- Developer: Michel Gutierrez (mig)

Stable release(s) [±]
- Firefox: 7.6.0 / June 30, 2021
- Chrome: 7.6.0.0 / July 1, 2021
- Edge: 7.5.0.4 / March 12, 2021
- Operating system: Cross-platform
- Type: Chrome extension; Mozilla extension;
- License: Freemium
- Website: www.downloadhelper.net

= Video Download Helper =

Browser extension

Video Download Helper (previously spelled as Video DownloadHelper) is an extension for Firefox and Chrome web browsers. It allows the user to download videos from sites that stream videos through HTTP. The extension was developed by Michel Gutierrez.

== History ==
As of December 2019, Video DownloadHelper is the third most popular extension for Firefox (after Adblock Plus and uBlock Origin) and the second most popular Mozilla-recommended extension with 2,848,968 users.
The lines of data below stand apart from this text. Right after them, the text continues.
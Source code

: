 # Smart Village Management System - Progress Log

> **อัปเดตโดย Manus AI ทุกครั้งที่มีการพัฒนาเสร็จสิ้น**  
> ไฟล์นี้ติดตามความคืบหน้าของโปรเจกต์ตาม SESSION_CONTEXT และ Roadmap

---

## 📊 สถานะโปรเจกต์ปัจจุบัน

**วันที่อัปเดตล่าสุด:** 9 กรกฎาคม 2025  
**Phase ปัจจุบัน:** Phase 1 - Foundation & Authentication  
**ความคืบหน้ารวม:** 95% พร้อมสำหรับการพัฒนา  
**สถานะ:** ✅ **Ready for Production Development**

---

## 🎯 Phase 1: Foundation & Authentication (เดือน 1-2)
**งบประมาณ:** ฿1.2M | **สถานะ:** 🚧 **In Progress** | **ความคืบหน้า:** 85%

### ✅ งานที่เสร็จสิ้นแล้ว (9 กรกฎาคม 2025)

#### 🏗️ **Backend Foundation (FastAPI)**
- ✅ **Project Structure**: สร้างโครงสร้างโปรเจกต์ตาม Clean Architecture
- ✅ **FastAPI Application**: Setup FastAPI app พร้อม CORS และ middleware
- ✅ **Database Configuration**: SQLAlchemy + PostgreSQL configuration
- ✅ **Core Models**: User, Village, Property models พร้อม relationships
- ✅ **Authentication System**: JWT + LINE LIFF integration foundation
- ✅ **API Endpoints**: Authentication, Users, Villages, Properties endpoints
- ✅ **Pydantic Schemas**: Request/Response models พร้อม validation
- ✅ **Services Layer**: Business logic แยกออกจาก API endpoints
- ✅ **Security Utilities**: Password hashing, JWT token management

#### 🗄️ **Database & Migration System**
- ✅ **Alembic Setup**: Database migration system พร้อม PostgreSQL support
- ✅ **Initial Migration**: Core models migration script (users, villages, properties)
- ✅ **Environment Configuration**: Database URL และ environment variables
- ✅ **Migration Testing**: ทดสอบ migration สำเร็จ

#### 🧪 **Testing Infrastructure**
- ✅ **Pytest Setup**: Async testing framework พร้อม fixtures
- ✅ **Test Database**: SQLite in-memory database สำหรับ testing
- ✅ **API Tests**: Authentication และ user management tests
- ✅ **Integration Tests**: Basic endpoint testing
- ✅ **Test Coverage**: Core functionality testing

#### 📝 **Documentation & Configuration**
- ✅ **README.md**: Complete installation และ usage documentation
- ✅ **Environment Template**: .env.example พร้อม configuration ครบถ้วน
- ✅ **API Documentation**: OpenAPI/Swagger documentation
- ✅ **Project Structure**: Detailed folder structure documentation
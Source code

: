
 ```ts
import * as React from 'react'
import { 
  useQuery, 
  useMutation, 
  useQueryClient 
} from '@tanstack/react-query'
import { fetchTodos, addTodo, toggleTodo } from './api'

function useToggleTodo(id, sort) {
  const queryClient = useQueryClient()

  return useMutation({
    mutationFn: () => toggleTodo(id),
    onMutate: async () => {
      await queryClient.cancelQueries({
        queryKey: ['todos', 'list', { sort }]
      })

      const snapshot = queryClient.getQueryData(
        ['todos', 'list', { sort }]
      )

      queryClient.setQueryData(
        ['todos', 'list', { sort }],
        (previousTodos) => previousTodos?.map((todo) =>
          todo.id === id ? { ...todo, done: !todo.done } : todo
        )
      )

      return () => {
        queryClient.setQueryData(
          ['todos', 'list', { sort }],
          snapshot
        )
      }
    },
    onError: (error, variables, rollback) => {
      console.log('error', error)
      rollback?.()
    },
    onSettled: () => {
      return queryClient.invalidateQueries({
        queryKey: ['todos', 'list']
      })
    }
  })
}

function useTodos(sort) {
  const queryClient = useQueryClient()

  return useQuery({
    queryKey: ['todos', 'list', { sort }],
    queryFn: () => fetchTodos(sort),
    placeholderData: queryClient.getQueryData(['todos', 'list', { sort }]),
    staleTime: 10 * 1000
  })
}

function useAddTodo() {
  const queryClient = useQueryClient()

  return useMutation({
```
In the second quarter of 2015, version 5 of the extension for Firefox was rebased using Mozilla's Add-ons SDK (previous versions used XUL).

Firefox Quantum ceased support for extensions that use XUL or the Add-ons SDK so the extension was rebased using WebExtensions APIs. As a result of Mozilla's changes, reliance upon the companion application increased. Firefox 57.0 and Video DownloadHelper 7.0.0 were released on the same day (14 November 2017). Release 7.3.7, 26 June 2019, addresses problems that were caused by changes to YouTube.

Where aggregation (ADP) or conversion is required by the end user, or by a site from which download is required: if the companion app is unlicensed, the result will include a watermark (a QR code). Since 2019 user reviews complain of slow conversion and unfinished downloads.

The software is financed through advertisements on the developer's website, donations, and associated software sales.

== Reception ==
Eric Griffith of PC Magazine named it one of the best Firefox extensions of 2012. Erez Zukerman of PC World rated it 4/5 stars and called it "a valuable tool". TechRadar rated it 5/5 stars and wrote, "Anyone who wants to watch videos, not only online, but also on the train, in the car or on the plane, is very well served with Video DownloadHelper."